Après avoir reçu les 10 paroles au pied du mont Sinai dans la paracha précédente, la section de cette semaine, la paracha de Mishpatim, nous présente de manière plus détaillée les lois fondamentales de la justice telle qu’elle doit régner entre les hommes.

Dans son premier commentaire, Rachi nous rappelle que ce n’est pas un hasard si ces principes sont énoncés immédiatement après les 10 commandements que nous avons lus la semaine dernière, car D.ieu souhaitait enseigner au Bnei Israël que les règles qui président aux relations entre les hommes ont vocation à avoir la même importance que les fameuses dix “paroles”/dix “commandements”.

De même que les 10 commandements ont été donnés directement par D.ieu au Mont Sinai, de même les grands principes de justice sociale sur lesquels une société doit être bâtie ont été donnés aux hommes directement par D.ieu au Mont Sinai.

Il était important de faire ce rappel car, en matière de spiritualité, l’homme peut avoir parfois tendance de faire une distinction entre les efforts qu’il doit faire dans le cadre de ses relations avec D.ieu et ceux qu’il doit faire dans ses relations avec les hommes. Nous pouvons être tentés de pondérer davantage les premiers au détriment des seconds.

La Torah prend donc soin d’introduire l’exposition des principes de justice, les « mishpatim », les lois qui régulent les relations entre les hommes par la conjonction de coordination « Vé » » « Et puis » qui relie notre passage à celui de la semaine dernière, afin d’enseigner à l’homme qu’il doit leur accorder autant d’importance qu’aux dix “paroles” reçues au Mont Sinaï.

Rappelons, à cet égard, une petite histoire qui s’est produite au début du vingtième siècle. A cette époque vivait, en Europe de l’Est puis en Israël, un très grand maître de la Torah, le Rav Haim Ozer Grodzinsky. Il était un des « Gedolei Hador » « Un Grand de la Génération », un très grand Maître. Et, un jeune étudiant de Yeshiva rêvait de le rencontrer. Il en fit la demande à son Rav qui réussit à lui organiser une rencontre avec ce Tsadik. Aussi, l’étudiant se prépara avec une très grande attention à cette rencontre.
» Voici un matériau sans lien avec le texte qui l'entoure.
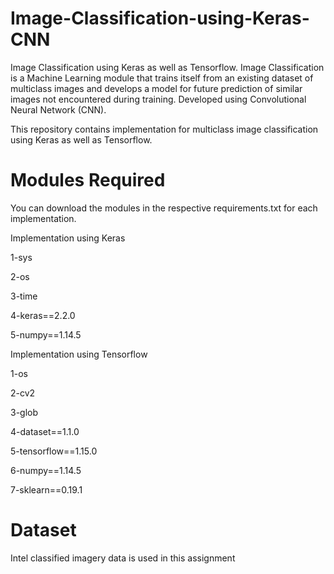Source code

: # Image-Classification-using-Keras-CNN
Image Classification using Keras as well as Tensorflow. Image Classification is a Machine Learning module that trains itself from an existing dataset of multiclass images and develops a model for future prediction of similar images not encountered during training. Developed using Convolutional Neural Network (CNN).

This repository contains implementation for multiclass image classification using Keras as well as Tensorflow. 

# Modules Required
You can download the modules in the respective requirements.txt for each implementation.

Implementation using Keras

1-sys

2-os

3-time

4-keras==2.2.0

5-numpy==1.14.5

Implementation using Tensorflow

1-os

2-cv2

3-glob

4-dataset==1.1.0

5-tensorflow==1.15.0

6-numpy==1.14.5

7-sklearn==0.19.1

# Dataset
Intel classified imagery data is used in this assignment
Pensant que le Maître allait l’interroger sur ce qu’il étudiait à la Yeshiva, le traité compliqué de Yevamot,il consacra ses jours et ses nuits à réviser et se préparer afin de faire la meilleure impression possible.

Précisons, par ailleurs, qu’il s’agissait une époque où les communautés juives, et notamment les étudiants en Torah, vivaient dans une très grande pauvreté.

Le jour J arriva, et l’étudiant se présenta devant le grand Maître. Ce dernier l’accueillit avec beaucoup de chaleur et de bienveillance et, en guise d’interrogation, il se contenta de lui poser trois questions : Quand as-tu pris ton dernier repas ? As-tu une couverture pour te chauffer ? As-tu d’autres chaussures pour passer l’hiver ? Et, de fait, l’élève n’avait ni d’autres paires de chaussures, ni d’argent pour en acquérir de nouvelles. Le Rav sortit alors quelques billets de son tiroir et les donna à l’élève pour qu’il s’achète de nouvelles chaussures pour passer l’hiver.

Voilà, la Torah des Grands d’Israël : se préoccuper de son prochain, en commençant par se préoccuper de son bien-être matériel.

Cette anecdote, ô combien riche d’enseignements, nous rappelle que face à la précarité de son prochain, face à sa faiblesse, la Torah nous demande de veiller, avant tout, à lui assurer les moyens d’une existence digne et apaisée.

Le Rav Israël Salanter, le maître de l’éthique juive, avait une formule bien connue qui résumait merveilleusement cette idée « les besoins matériels de mon prochain sont mes besoins spirituels ».

Nous pourrions dire ainsi que la loi juive, l’étude de la Torah et de la Halakha sont le chemin, mais le souci de l’autre, et le raffinement de nos midot, de nos traits de caractère sont le but et l’objectif poursuivi par la Torah.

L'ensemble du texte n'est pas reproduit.